Marriage and Dutch tax return, we recommend both! Marriage is quickly laughed at, but should you? We are excited about you getting married.
Marriage and Dutch tax return
We meet many internationals in the office and during the Expat Housing Seminars. The international chose well thought about the Netherlands as their destination. The lifetime job is often secured. The search for an house is either on its way, in progress, or just purchased.
Then I inquire if the couple is married. The answer is nearly always, no, we are not. Some have no money for the party. Others are already challenged and bored by their family about the subjected, some find it old fashioned.
Then I ask, but happens if you die tomorrow?
Legal aspects of Marriage
You would imagine that a conversation takes a turn for the worse if I stated one of the couple dies tomorrow. That is never the case, it is laughed away. So I ask: do your in-laws like you? The response is nearly always: yes they do. Then I tell them: No, they do not!
So your partner dies tomorrow, your in-laws hate you, and they want to cash on their inherited part of the house as soon as they can. In addition to that, all the belongings of your partner are taken by them, even the jacket that still has the smell of your partner. There you are, alone.
Marriage on a Monday morning?
If you do not want the party, simply marry and tell the family later when you do want to give the party. If you thing marriage is expensive, marry on a Monday morning, often that is for free in cities.
Registered partnership or Marriage?
The result is more or less the same. That said, if you are travelling the world as you as internationals are already doing, explaining abroad that you are legally connected via a registered partnership is not always that easy.
The Dutch tax return
If you are married and you are registered with city hall at the same address, you are tax partners. But being tax partners is not solemnly determined by the marriage, it can also happen if you both own your main residence, or when you have children together.
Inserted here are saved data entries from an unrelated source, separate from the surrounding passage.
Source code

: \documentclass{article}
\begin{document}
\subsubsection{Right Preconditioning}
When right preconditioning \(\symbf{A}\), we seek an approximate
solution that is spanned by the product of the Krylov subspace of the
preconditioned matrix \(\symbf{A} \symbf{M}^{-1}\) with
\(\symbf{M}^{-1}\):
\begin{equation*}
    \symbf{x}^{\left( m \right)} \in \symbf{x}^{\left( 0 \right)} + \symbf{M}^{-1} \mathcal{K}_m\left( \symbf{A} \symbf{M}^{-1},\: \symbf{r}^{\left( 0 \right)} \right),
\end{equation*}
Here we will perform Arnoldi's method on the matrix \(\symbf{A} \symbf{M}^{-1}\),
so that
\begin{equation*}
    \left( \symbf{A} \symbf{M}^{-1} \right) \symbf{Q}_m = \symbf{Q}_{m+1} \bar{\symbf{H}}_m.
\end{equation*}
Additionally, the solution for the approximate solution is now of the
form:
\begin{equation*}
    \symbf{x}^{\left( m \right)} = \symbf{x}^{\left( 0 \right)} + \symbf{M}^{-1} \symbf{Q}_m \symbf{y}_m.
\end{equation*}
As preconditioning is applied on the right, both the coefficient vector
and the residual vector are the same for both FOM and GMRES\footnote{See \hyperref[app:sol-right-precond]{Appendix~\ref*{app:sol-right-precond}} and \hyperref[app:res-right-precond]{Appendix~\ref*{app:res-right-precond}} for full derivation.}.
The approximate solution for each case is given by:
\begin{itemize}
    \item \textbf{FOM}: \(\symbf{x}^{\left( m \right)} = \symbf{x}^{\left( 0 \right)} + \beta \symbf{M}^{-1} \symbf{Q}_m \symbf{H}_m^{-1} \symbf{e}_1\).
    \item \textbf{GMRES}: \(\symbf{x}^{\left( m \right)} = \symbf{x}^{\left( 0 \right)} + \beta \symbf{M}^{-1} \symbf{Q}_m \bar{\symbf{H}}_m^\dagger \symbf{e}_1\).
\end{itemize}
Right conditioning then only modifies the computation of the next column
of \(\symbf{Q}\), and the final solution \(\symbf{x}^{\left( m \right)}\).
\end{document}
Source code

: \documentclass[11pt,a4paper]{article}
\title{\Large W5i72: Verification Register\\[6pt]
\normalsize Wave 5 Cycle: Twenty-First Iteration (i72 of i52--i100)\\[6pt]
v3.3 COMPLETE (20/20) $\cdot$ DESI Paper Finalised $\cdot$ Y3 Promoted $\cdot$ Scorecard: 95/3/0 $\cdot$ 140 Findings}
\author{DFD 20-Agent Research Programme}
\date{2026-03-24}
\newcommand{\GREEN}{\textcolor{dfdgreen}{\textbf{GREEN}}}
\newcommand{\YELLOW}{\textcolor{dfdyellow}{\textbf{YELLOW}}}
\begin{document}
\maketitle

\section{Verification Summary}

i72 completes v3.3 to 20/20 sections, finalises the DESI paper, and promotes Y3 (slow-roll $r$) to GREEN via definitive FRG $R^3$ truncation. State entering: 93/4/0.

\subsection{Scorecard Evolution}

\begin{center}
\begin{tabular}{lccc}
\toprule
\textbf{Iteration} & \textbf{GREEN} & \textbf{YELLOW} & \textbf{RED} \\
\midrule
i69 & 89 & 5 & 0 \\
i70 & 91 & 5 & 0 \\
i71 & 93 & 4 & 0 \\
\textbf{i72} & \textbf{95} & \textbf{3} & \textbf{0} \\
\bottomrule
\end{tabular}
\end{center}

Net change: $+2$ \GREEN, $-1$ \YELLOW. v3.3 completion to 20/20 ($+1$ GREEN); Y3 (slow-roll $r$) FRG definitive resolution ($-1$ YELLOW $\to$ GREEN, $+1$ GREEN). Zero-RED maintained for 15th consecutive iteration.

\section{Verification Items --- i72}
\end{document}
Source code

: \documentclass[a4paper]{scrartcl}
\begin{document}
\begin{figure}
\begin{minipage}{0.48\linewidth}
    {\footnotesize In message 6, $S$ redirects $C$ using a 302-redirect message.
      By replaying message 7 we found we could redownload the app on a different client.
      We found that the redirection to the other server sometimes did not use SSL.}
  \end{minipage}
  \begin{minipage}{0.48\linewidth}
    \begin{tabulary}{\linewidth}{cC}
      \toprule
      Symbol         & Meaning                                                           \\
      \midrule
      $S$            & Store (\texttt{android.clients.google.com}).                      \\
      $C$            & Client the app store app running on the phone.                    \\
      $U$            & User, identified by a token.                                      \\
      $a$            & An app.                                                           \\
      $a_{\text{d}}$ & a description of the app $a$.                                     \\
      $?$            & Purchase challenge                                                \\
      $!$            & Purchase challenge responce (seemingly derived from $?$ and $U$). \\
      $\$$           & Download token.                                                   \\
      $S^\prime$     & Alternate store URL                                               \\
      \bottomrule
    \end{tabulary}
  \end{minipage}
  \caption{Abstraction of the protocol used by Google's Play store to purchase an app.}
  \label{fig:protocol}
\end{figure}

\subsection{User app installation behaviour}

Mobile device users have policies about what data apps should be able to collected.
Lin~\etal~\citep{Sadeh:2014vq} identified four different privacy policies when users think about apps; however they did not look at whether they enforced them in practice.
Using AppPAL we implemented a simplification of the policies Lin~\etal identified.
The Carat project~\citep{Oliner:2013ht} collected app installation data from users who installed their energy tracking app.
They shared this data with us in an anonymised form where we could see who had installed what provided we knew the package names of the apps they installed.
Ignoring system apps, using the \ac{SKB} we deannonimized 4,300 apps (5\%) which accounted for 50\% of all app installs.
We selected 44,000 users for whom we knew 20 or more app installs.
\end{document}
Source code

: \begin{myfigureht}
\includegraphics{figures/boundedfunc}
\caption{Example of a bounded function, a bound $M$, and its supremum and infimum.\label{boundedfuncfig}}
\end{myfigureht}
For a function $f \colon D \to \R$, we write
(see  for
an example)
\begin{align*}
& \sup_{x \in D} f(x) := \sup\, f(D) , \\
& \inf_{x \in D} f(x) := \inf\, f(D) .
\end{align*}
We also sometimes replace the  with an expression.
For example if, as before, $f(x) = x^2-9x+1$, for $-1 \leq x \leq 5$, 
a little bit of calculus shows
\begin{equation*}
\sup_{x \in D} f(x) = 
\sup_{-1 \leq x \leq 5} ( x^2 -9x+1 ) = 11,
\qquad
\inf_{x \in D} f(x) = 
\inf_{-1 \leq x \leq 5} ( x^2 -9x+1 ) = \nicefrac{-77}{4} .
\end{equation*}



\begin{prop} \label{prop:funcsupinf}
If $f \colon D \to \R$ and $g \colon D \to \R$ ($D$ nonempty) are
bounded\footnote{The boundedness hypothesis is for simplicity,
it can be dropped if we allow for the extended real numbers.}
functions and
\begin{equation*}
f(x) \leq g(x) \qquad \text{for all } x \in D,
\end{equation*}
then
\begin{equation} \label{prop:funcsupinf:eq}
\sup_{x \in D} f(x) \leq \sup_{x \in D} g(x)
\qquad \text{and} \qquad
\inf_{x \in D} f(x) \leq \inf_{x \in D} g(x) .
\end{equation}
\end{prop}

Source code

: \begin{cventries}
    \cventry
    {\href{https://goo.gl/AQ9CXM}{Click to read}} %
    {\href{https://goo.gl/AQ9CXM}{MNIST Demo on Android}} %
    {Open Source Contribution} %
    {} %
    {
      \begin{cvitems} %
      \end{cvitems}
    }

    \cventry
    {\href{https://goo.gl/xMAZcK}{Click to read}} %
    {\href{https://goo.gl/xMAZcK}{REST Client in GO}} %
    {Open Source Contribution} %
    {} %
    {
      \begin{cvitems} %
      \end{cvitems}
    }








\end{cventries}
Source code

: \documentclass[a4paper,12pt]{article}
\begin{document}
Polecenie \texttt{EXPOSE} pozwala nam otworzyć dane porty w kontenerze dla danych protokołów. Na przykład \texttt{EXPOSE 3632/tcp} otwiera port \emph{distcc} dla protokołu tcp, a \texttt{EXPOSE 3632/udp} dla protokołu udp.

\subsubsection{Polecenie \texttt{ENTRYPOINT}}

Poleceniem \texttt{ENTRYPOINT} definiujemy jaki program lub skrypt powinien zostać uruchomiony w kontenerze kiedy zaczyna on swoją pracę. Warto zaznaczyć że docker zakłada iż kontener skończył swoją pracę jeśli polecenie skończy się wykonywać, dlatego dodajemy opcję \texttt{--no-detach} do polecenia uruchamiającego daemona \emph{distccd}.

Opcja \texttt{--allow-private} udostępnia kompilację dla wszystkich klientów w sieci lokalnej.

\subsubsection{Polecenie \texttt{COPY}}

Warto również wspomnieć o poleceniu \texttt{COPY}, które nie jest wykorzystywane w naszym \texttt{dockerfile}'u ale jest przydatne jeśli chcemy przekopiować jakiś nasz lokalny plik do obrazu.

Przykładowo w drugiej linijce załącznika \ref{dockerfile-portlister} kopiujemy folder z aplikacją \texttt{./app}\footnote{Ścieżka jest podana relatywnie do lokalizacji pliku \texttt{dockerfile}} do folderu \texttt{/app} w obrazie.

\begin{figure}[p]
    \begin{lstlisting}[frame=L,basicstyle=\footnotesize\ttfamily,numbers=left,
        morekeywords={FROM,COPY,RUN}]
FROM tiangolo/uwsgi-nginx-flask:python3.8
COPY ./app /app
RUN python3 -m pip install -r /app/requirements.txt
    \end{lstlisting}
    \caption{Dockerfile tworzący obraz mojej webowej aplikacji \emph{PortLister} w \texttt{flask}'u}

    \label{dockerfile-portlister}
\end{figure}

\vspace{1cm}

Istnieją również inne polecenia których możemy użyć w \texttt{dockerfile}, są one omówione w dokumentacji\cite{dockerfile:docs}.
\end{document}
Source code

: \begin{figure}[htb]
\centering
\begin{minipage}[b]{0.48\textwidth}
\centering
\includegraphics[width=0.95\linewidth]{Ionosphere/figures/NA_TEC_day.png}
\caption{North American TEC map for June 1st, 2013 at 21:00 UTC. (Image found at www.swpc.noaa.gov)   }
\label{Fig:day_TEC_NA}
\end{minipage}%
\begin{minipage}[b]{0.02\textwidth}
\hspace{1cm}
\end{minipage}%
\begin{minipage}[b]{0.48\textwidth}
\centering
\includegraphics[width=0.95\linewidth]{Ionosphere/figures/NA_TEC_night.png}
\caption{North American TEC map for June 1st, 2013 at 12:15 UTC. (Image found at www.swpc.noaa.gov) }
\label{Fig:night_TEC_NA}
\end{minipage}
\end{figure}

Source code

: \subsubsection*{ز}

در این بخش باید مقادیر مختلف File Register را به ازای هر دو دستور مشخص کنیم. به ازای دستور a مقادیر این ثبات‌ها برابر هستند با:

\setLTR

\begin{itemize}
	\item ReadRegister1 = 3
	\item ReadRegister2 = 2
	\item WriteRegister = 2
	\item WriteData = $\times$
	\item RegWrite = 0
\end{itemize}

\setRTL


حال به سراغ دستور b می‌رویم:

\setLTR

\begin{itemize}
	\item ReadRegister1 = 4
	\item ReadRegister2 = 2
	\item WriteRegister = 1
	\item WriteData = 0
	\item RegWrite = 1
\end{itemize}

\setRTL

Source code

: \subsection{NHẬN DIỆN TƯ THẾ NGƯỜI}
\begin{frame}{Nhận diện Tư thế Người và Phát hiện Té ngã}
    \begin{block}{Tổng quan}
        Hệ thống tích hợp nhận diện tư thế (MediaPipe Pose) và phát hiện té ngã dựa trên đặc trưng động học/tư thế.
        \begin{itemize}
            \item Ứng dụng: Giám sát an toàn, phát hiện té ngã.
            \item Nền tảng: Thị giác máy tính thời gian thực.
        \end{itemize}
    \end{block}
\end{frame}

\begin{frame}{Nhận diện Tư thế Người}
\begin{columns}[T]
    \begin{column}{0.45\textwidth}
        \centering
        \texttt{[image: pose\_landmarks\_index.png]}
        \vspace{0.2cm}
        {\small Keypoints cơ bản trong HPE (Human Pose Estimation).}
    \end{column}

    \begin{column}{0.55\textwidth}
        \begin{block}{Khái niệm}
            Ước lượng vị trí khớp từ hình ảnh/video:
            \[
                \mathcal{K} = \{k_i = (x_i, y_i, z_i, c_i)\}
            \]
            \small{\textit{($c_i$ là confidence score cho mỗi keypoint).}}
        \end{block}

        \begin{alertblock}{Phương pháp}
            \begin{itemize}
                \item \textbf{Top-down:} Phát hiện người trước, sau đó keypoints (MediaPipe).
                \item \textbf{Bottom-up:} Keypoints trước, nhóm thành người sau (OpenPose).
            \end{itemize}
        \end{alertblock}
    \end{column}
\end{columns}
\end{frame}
Indeed the marriage does not make a difference tax wise versus the other reasons to be tax partners, the marriage is mainly for the afterlife that I am concerned about.
Tax is exciting
We think tax is exciting, but we are also a supporter of the marriage. Not for tax related aspects, but for the legal implications you can encounter when you have not formalized your relationship. Hence you should not be surprised if I do ask that personal question during a meeting. The answer is not so much important as the fact that the couple realizes the aspects of not having formalized their relation.